§ Problem to solve:
When a line of the entries contains "Schreiben", please list that line.

***** Given data

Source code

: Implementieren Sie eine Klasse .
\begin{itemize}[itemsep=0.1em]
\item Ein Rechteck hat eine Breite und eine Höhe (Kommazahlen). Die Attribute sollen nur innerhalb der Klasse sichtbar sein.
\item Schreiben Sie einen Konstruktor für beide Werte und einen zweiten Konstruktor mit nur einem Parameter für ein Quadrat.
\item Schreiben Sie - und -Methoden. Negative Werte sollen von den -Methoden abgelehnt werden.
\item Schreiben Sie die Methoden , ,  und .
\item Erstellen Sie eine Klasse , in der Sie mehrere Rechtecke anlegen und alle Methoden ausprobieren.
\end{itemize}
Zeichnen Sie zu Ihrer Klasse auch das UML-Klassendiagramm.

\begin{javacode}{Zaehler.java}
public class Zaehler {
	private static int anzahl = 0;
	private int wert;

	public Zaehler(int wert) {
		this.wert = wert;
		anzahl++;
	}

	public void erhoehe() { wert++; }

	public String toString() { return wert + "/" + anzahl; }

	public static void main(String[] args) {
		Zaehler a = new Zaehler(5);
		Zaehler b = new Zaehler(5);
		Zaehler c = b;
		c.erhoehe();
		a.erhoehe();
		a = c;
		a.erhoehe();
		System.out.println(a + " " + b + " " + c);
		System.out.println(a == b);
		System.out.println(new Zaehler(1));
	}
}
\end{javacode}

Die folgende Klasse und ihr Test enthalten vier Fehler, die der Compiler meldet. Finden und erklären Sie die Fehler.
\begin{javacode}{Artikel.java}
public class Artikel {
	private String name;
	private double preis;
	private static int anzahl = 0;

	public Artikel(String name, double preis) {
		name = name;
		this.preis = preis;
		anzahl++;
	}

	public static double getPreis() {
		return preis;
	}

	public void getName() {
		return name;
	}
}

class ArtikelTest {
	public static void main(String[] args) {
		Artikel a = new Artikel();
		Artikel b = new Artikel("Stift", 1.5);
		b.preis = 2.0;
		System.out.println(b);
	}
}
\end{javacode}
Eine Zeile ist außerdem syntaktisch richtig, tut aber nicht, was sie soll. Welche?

**********

§ Solution to this task:
\item Schreiben Sie einen Konstruktor für beide Werte und einen zweiten Konstruktor mit nur einem Parameter für ein Quadrat.
\item Schreiben Sie - und -Methoden. Negative Werte sollen von den -Methoden abgelehnt werden.
\item Schreiben Sie die Methoden , ,  und .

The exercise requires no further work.